How to move a dragon — fast
Ancient Chinese sport demands teamwork, which is part of the draw, say Harvard paddlers. That, and amazing views of the city.
There’s no place for a selfish paddler in a dragon boat.
“The boat will only move forward efficiently if all 20 paddlers are synchronized,” said Tara Nicola, a Ph.D. student at the Harvard Graduate School of Education and president of the Harvard Dragon Boat racing team. “We have to do everything together if we want to accomplish anything.”
That intense bonding experience is one reason members of the Harvard community have been signing up to play the 2,000-year-old sport since the Graduate School of Arts and Sciences student organization launched in 1999.
A dragon boat is a long wooden vessel shaped like a canoe, often decorated with dragons in homage to the sport’s roots in ancient China. Paddlers sit in two lines. A caller (or drummer) commands the group. A steerer in the back directs the course.
The team returned to regular competition this year after a pandemic pause, competing last month in the Boston Dragon Boat Festival. About half of this year’s roughly 30-person squad were new to the team, and many had never paddled before.

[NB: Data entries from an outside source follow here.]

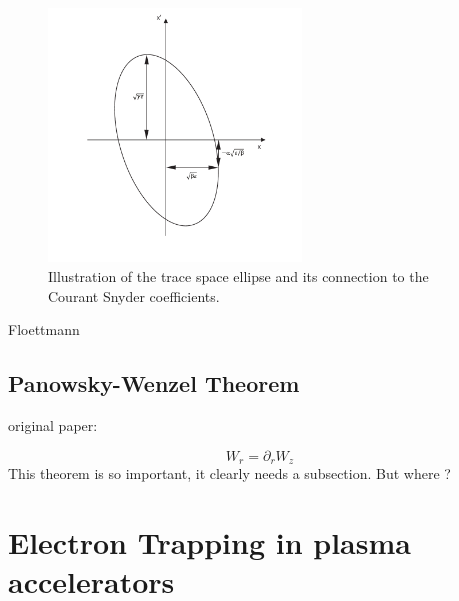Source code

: \begin{figure}

\begin{center}
\includegraphics[width=0.6\textwidth]{theory/images/edited/TraceSpaceCourantSnyder.pdf}
\end{center}
\caption{Illustration of the trace space ellipse and its connection to the Courant Snyder coefficients.}
\label{img:TraceSpace}
\end{figure}
Floettmann 
\subsection{Panowsky-Wenzel Theorem}

original paper:  \cite{Panowsky_Wenzel_original}

 \begin{equation}
W_r =\partial_r W_z
\end{equation} 
This theorem is so important, it clearly needs a subsection. But where ?


\section{Electron Trapping in plasma accelerators}

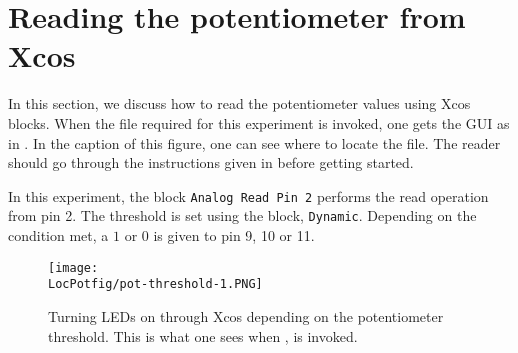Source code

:\section{Reading the potentiometer from Xcos}
In this section, we discuss how to read the potentiometer values using
Xcos blocks. When the file required for this experiment is invoked, one
gets the GUI as in .  In the caption of this
figure, one can see where to locate the file.  The reader should go
through the instructions given in  before
getting started.

In this experiment, the block {\tt Analog Read Pin 2} performs the read 
operation from pin 2. The threshold is set using the block, {\tt Dynamic}. 
Depending on the condition met, a $1$ or $0$ is given to pin 9, 10 or 11.

\begin{figure}
  \centering
  \texttt{[image: \\LocPotfig/pot-threshold-1.PNG]}
  \caption[Turning LEDs on through Xcos depending on the potentiometer
  threshold]{Turning LEDs on through Xcos depending on the
    potentiometer threshold.  This is what one sees when
      , is invoked.}
  \label{fig:pot-threshold}
\end{figure}


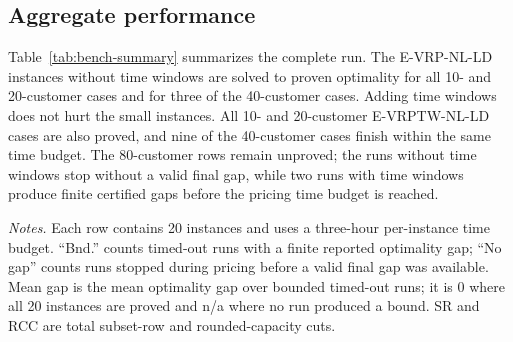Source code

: \documentclass[review,3p,authoryear]{elsarticle}
\theoremstyle{plain}
\theoremstyle{definition}
\theoremstyle{remark}
\begin{document}
\subsection{Aggregate performance}
Table~\ref{tab:bench-summary} summarizes the complete run. The
E-VRP-NL-LD instances without time windows are solved to proven optimality for all
10- and 20-customer cases and for three of the 40-customer cases. Adding time
windows does not hurt the small instances. All 10- and 20-customer
E-VRPTW-NL-LD cases are also proved, and nine of the 40-customer cases finish
within the same time budget. The 80-customer rows remain unproved; the
runs without time windows stop without a valid final gap, while two runs with
time windows produce finite certified gaps before the pricing time budget is
reached.

\begin{table}[!h]
\centering
\caption{Aggregate branch-price-and-cut performance.}
\label{tab:bench-summary}
\vspace{2pt}
\begin{minipage}{0.98\linewidth}
\small
\emph{Notes.} Each row contains 20 instances and uses a three-hour per-instance
time budget. ``Bnd.'' counts timed-out runs with a finite reported optimality gap;
``No gap'' counts runs stopped during pricing before a valid final gap was
available. Mean gap is the mean optimality gap over bounded timed-out runs; it is
\(0\) where all 20 instances are proved and n/a where no run produced a bound. SR
and RCC are total subset-row and rounded-capacity cuts.
\end{minipage}
\end{table}
\end{document}
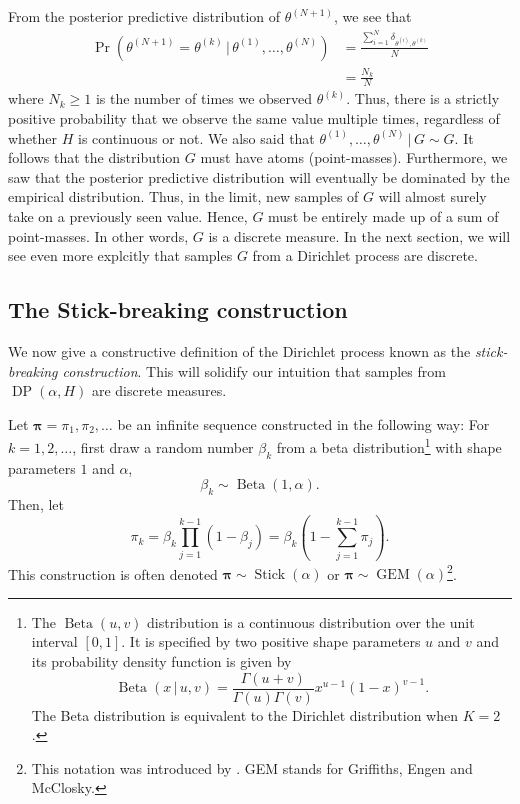\documentclass[final,3p,times,twocolumn]{elsarticle}
\DeclareMathOperator*{\DP}{DP}
\DeclareMathOperator*{\Beta}{Beta}
\DeclareMathOperator*{\GEM}{GEM}
\DeclareMathOperator*{\Stick}{Stick}
\let\bs\boldsymbol
\begin{document}
From the posterior predictive distribution of $\theta^{(N+1)}$, we see that
\begin{equation}
\label{eqn:dpprobsame}
\begin{split}
\Pr(\theta^{(N+1)} = \theta^{(k)} \,|\,\theta^{(1)},\dots,\theta^{(N)}) &= \frac{\sum_{i=1}^N \delta_{\theta^{(i)},\theta^{(k)}}}{N}\\
&= \frac{N_k}{N}
\end{split}
\end{equation}
where $N_k \geq 1$ is the number of times we observed $\theta^{(k)}$.
Thus, there is a strictly positive probability that we observe the same value multiple times, regardless of whether $H$ is continuous or not.
We also said that $\theta^{(1)},\dots,\theta^{(N)} \,|\,G \sim G$.
It follows that the distribution $G$ must have atoms (point-masses).
Furthermore, we saw that the posterior predictive distribution will eventually be dominated by the empirical distribution.
Thus, in the limit, new samples of $G$ will almost surely take on a previously seen value. 
Hence, $G$ must be entirely made up of a sum of point-masses. 
In other words, $G$ is a discrete measure.
In the next section, we will see even more explcitly that samples $G$ from a Dirichlet process are discrete.

\subsection{The Stick-breaking construction}
We now give a constructive definition of the Dirichlet process known as the \emph{stick-breaking construction}.
This will solidify our intuition that samples from $\DP(\alpha,H)$ are discrete measures.

Let $\bs \pi = {\pi_1,\pi_2,\dots}$ be an infinite sequence constructed in the following way:
For $k=1,2,\dots$, first draw a random number $\beta_k$ from a beta distribution\footnote{The $\Beta(u,v)$ distribution is a continuous distribution over the unit interval $[0,1]$. It is specified by two positive shape parameters $u$ and $v$ and its probability density function is given by
\[
\Beta(x\,|\,u,v) = \frac{\Gamma(u+v)}{\Gamma(u)\Gamma(v)}x^{u-1}(1-x)^{v-1}.
\]
The Beta distribution is equivalent to the Dirichlet distribution when $K=2$.}
with shape parameters $1$ and $\alpha$,
\begin{equation*}
\beta_k \sim \Beta(1,\alpha).
\end{equation*}
Then, let
\begin{equation*}
\pi_k = \beta_k \prod_{j=1}^{k-1} (1-\beta_j) = \beta_k (1 - \sum_{j=1}^{k-1} \pi_j).
\end{equation*}
This construction is often denoted $\bs \pi \sim \Stick(\alpha)$ or $\bs \pi \sim \GEM(\alpha)$\footnote{
This notation was introduced by \cite{ewens1990}.
GEM stands for Griffiths, Engen and McClosky.}.
\end{document}
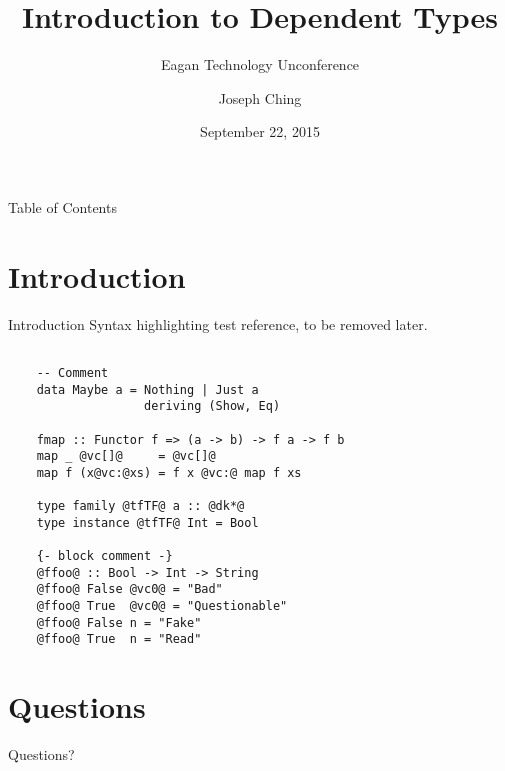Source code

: \documentclass[xcolor={usenames,dvipsnames}]{beamer}
\title{Introduction to Dependent Types}
\subtitle{Eagan Technology Unconference}
\author{Joseph Ching}
\date{September 22, 2015}
\begin{document}
\begin{frame}[plain]
  \titlepage
\end{frame}


\begin{frame}{Table of Contents}
  \tableofcontents[pausesections]
\end{frame}


\section{Introduction}

\begin{frame}[fragile]{Introduction}
  Syntax highlighting test reference, to be removed later.

  \begin{lstlisting}[style=hask]

    -- Comment
    data Maybe a = Nothing | Just a
                   deriving (Show, Eq)

    fmap :: Functor f => (a -> b) -> f a -> f b
    map _ @vc[]@     = @vc[]@
    map f (x@vc:@xs) = f x @vc:@ map f xs

    type family @tfTF@ a :: @dk*@
    type instance @tfTF@ Int = Bool

    {- block comment -}
    @ffoo@ :: Bool -> Int -> String
    @ffoo@ False @vc0@ = "Bad"
    @ffoo@ True  @vc0@ = "Questionable"
    @ffoo@ False n = "Fake"
    @ffoo@ True  n = "Read"
  \end{lstlisting}
\end{frame}

\begin{frame}[fragile]
\end{frame}


\section{Questions}

\begin{frame}
  Questions?
\end{frame}
\end{document}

“Through sheer hard work and determination with everybody chipping in, we got a team together and we actually performed very, very well,” said S. Dean Lee, one of two head coaches and a doctoral candidate at Harvard Medical School who joined the team in 2018.
Kassandra Diaz, a Ph.D. student from Austin, Texas, studying Japanese literature, joined just this year.
“Making so many great friends has really opened up the Harvard community and Boston area for me,” Diaz said. “When you’re on the Charles looking back at the city, it’s almost like a scene from a movie. I’m loving the city more and more as I dragon boat.”